## Exercise description
Would you copy the records exactly, leaving the pictures out?

Collection entries
※
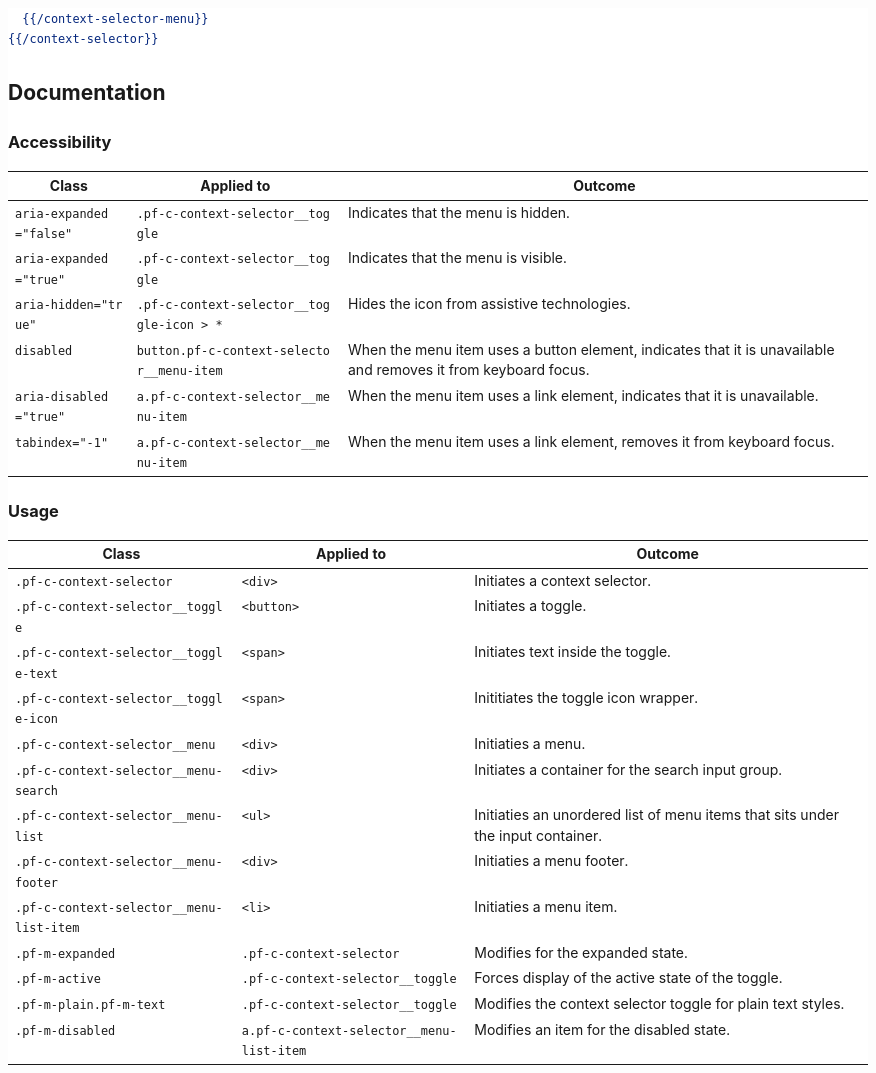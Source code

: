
 ```hbs
  {{/context-selector-menu}}
{{/context-selector}}
```

## Documentation
### Accessibility
| Class | Applied to | Outcome |
| -- | -- | -- |
| `aria-expanded="false"` | `.pf-c-context-selector__toggle` |  Indicates that the menu is hidden. |
| `aria-expanded="true"` | `.pf-c-context-selector__toggle` |  Indicates that the menu is visible. |
| `aria-hidden="true"` | `.pf-c-context-selector__toggle-icon > *` | Hides the icon from assistive technologies. |
| `disabled` | `button.pf-c-context-selector__menu-item` | When the menu item uses a button element, indicates that it is unavailable and removes it from keyboard focus. |
| `aria-disabled="true"` | `a.pf-c-context-selector__menu-item` | When the menu item uses a link element, indicates that it is unavailable. |
| `tabindex="-1"` | `a.pf-c-context-selector__menu-item` | When the menu item uses a link element, removes it from keyboard focus. |

### Usage
| Class | Applied to | Outcome |
| -- | -- | -- |
| `.pf-c-context-selector` | `<div>` | Initiates a context selector.|
| `.pf-c-context-selector__toggle` | `<button>` | Initiates a toggle. |
| `.pf-c-context-selector__toggle-text` | `<span>` | Initiates text inside the toggle. |
| `.pf-c-context-selector__toggle-icon` | `<span>` | Inititiates the toggle icon wrapper. |
| `.pf-c-context-selector__menu` | `<div>` | Initiaties a menu. |
| `.pf-c-context-selector__menu-search` | `<div>` | Initiates a container for the search input group. |
| `.pf-c-context-selector__menu-list` | `<ul>` | Initiaties an unordered list of menu items that sits under the input container. |
| `.pf-c-context-selector__menu-footer` | `<div>` | Initiaties a menu footer. |
| `.pf-c-context-selector__menu-list-item` | `<li>` | Initiaties a menu item. |
| `.pf-m-expanded` | `.pf-c-context-selector` | Modifies for the expanded state. |
| `.pf-m-active` | `.pf-c-context-selector__toggle` | Forces display of the active state of the toggle. |
| `.pf-m-plain.pf-m-text` | `.pf-c-context-selector__toggle` | Modifies the context selector toggle for plain text styles. |
| `.pf-m-disabled` | `a.pf-c-context-selector__menu-list-item` | Modifies an item for the disabled state.|
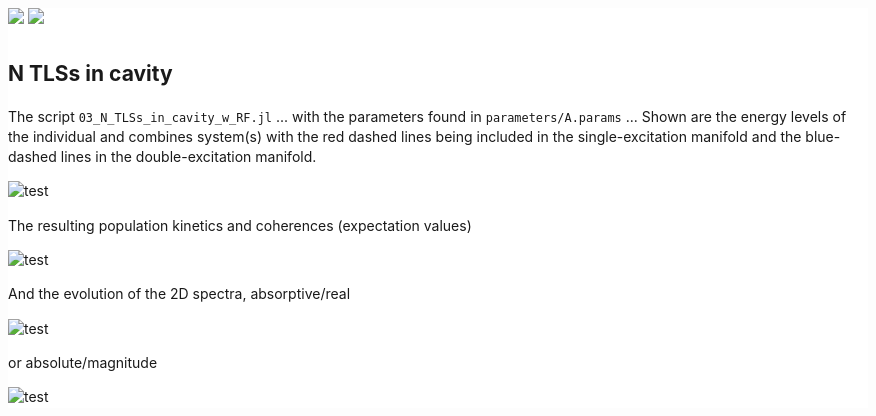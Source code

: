 <p float="left">
<img src="ex_images/TC_withDetunedTLSs_a.png"  width=49%/>
<img src="ex_images/TC_withDetunedTLSs_b.png" width=49%/>
</p>


## N TLSs in cavity

The script ``03_N_TLSs_in_cavity_w_RF.jl`` ... with the parameters found in ``parameters/A.params`` ... Shown are the energy levels of the individual and combines system(s) with the red dashed lines being included in the single-excitation manifold and the blue-dashed lines in the double-excitation manifold.

![test](ex_images/03_A/energyLvls.png)

The resulting population kinetics and coherences (expectation values)

![test](ex_images/03_A/kinetics.png)

And the evolution of the 2D spectra, absorptive/real

![test](ex_images/03_A/2Dspectrum_abst.png)

or absolute/magnitude

![test](ex_images/03_A/2Dspectrum_absl.png)
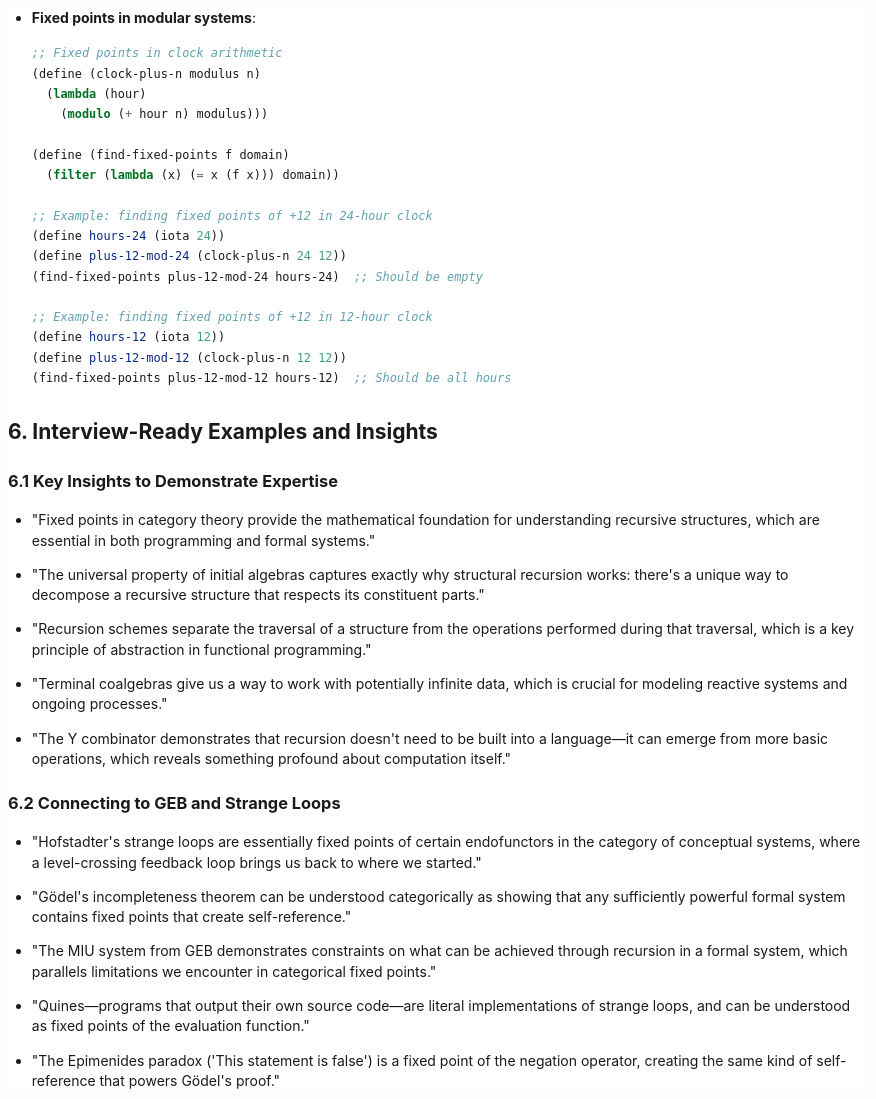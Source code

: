 - **Fixed points in modular systems**:
  ```scheme
  ;; Fixed points in clock arithmetic
  (define (clock-plus-n modulus n)
    (lambda (hour)
      (modulo (+ hour n) modulus)))
  
  (define (find-fixed-points f domain)
    (filter (lambda (x) (= x (f x))) domain))
  
  ;; Example: finding fixed points of +12 in 24-hour clock
  (define hours-24 (iota 24))
  (define plus-12-mod-24 (clock-plus-n 24 12))
  (find-fixed-points plus-12-mod-24 hours-24)  ;; Should be empty
  
  ;; Example: finding fixed points of +12 in 12-hour clock
  (define hours-12 (iota 12))
  (define plus-12-mod-12 (clock-plus-n 12 12))
  (find-fixed-points plus-12-mod-12 hours-12)  ;; Should be all hours
  ```

## 6. Interview-Ready Examples and Insights

### 6.1 Key Insights to Demonstrate Expertise

- "Fixed points in category theory provide the mathematical foundation for understanding recursive structures, which are essential in both programming and formal systems."

- "The universal property of initial algebras captures exactly why structural recursion works: there's a unique way to decompose a recursive structure that respects its constituent parts."

- "Recursion schemes separate the traversal of a structure from the operations performed during that traversal, which is a key principle of abstraction in functional programming."

- "Terminal coalgebras give us a way to work with potentially infinite data, which is crucial for modeling reactive systems and ongoing processes."

- "The Y combinator demonstrates that recursion doesn't need to be built into a language—it can emerge from more basic operations, which reveals something profound about computation itself."

### 6.2 Connecting to GEB and Strange Loops

- "Hofstadter's strange loops are essentially fixed points of certain endofunctors in the category of conceptual systems, where a level-crossing feedback loop brings us back to where we started."

- "Gödel's incompleteness theorem can be understood categorically as showing that any sufficiently powerful formal system contains fixed points that create self-reference."

- "The MIU system from GEB demonstrates constraints on what can be achieved through recursion in a formal system, which parallels limitations we encounter in categorical fixed points."

- "Quines—programs that output their own source code—are literal implementations of strange loops, and can be understood as fixed points of the evaluation function."

- "The Epimenides paradox ('This statement is false') is a fixed point of the negation operator, creating the same kind of self-reference that powers Gödel's proof."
※
## Response area
Source code

:
 ```hbs
  {{/context-selector-menu}}
{{/context-selector}}
```

## Documentation
### Accessibility
| Class | Applied to | Outcome |
| -- | -- | -- |
| `aria-expanded="false"` | `.pf-c-context-selector__toggle` |  Indicates that the menu is hidden. |
| `aria-expanded="true"` | `.pf-c-context-selector__toggle` |  Indicates that the menu is visible. |
| `aria-hidden="true"` | `.pf-c-context-selector__toggle-icon > *` | Hides the icon from assistive technologies. |
| `disabled` | `button.pf-c-context-selector__menu-item` | When the menu item uses a button element, indicates that it is unavailable and removes it from keyboard focus. |
| `aria-disabled="true"` | `a.pf-c-context-selector__menu-item` | When the menu item uses a link element, indicates that it is unavailable. |
| `tabindex="-1"` | `a.pf-c-context-selector__menu-item` | When the menu item uses a link element, removes it from keyboard focus. |

### Usage
| Class | Applied to | Outcome |
| -- | -- | -- |
| `.pf-c-context-selector` | `<div>` | Initiates a context selector.|
| `.pf-c-context-selector__toggle` | `<button>` | Initiates a toggle. |
| `.pf-c-context-selector__toggle-text` | `<span>` | Initiates text inside the toggle. |
| `.pf-c-context-selector__toggle-icon` | `<span>` | Inititiates the toggle icon wrapper. |
| `.pf-c-context-selector__menu` | `<div>` | Initiaties a menu. |
| `.pf-c-context-selector__menu-search` | `<div>` | Initiates a container for the search input group. |
| `.pf-c-context-selector__menu-list` | `<ul>` | Initiaties an unordered list of menu items that sits under the input container. |
| `.pf-c-context-selector__menu-footer` | `<div>` | Initiaties a menu footer. |
| `.pf-c-context-selector__menu-list-item` | `<li>` | Initiaties a menu item. |
| `.pf-m-expanded` | `.pf-c-context-selector` | Modifies for the expanded state. |
| `.pf-m-active` | `.pf-c-context-selector__toggle` | Forces display of the active state of the toggle. |
| `.pf-m-plain.pf-m-text` | `.pf-c-context-selector__toggle` | Modifies the context selector toggle for plain text styles. |
| `.pf-m-disabled` | `a.pf-c-context-selector__menu-list-item` | Modifies an item for the disabled state.|
Source code

: <p float="left">
<img src="ex_images/TC_withDetunedTLSs_a.png"  width=49%/>
<img src="ex_images/TC_withDetunedTLSs_b.png" width=49%/>
</p>


## N TLSs in cavity

The script ``03_N_TLSs_in_cavity_w_RF.jl`` ... with the parameters found in ``parameters/A.params`` ... Shown are the energy levels of the individual and combines system(s) with the red dashed lines being included in the single-excitation manifold and the blue-dashed lines in the double-excitation manifold.

![test](ex_images/03_A/energyLvls.png)

The resulting population kinetics and coherences (expectation values)

![test](ex_images/03_A/kinetics.png)

And the evolution of the 2D spectra, absorptive/real

![test](ex_images/03_A/2Dspectrum_abst.png)

or absolute/magnitude

![test](ex_images/03_A/2Dspectrum_absl.png)
Source code

: - **Fixed points in modular systems**:
  ```scheme
  ;; Fixed points in clock arithmetic
  (define (clock-plus-n modulus n)
    (lambda (hour)
      (modulo (+ hour n) modulus)))
  
  (define (find-fixed-points f domain)
    (filter (lambda (x) (= x (f x))) domain))
  
  ;; Example: finding fixed points of +12 in 24-hour clock
  (define hours-24 (iota 24))
  (define plus-12-mod-24 (clock-plus-n 24 12))
  (find-fixed-points plus-12-mod-24 hours-24)  ;; Should be empty
  
  ;; Example: finding fixed points of +12 in 12-hour clock
  (define hours-12 (iota 12))
  (define plus-12-mod-12 (clock-plus-n 12 12))
  (find-fixed-points plus-12-mod-12 hours-12)  ;; Should be all hours
  ```

## 6. Interview-Ready Examples and Insights

### 6.1 Key Insights to Demonstrate Expertise

- "Fixed points in category theory provide the mathematical foundation for understanding recursive structures, which are essential in both programming and formal systems."

- "The universal property of initial algebras captures exactly why structural recursion works: there's a unique way to decompose a recursive structure that respects its constituent parts."

- "Recursion schemes separate the traversal of a structure from the operations performed during that traversal, which is a key principle of abstraction in functional programming."

- "Terminal coalgebras give us a way to work with potentially infinite data, which is crucial for modeling reactive systems and ongoing processes."

- "The Y combinator demonstrates that recursion doesn't need to be built into a language—it can emerge from more basic operations, which reveals something profound about computation itself."

### 6.2 Connecting to GEB and Strange Loops

- "Hofstadter's strange loops are essentially fixed points of certain endofunctors in the category of conceptual systems, where a level-crossing feedback loop brings us back to where we started."

- "Gödel's incompleteness theorem can be understood categorically as showing that any sufficiently powerful formal system contains fixed points that create self-reference."

- "The MIU system from GEB demonstrates constraints on what can be achieved through recursion in a formal system, which parallels limitations we encounter in categorical fixed points."

- "Quines—programs that output their own source code—are literal implementations of strange loops, and can be understood as fixed points of the evaluation function."

- "The Epimenides paradox ('This statement is false') is a fixed point of the negation operator, creating the same kind of self-reference that powers Gödel's proof."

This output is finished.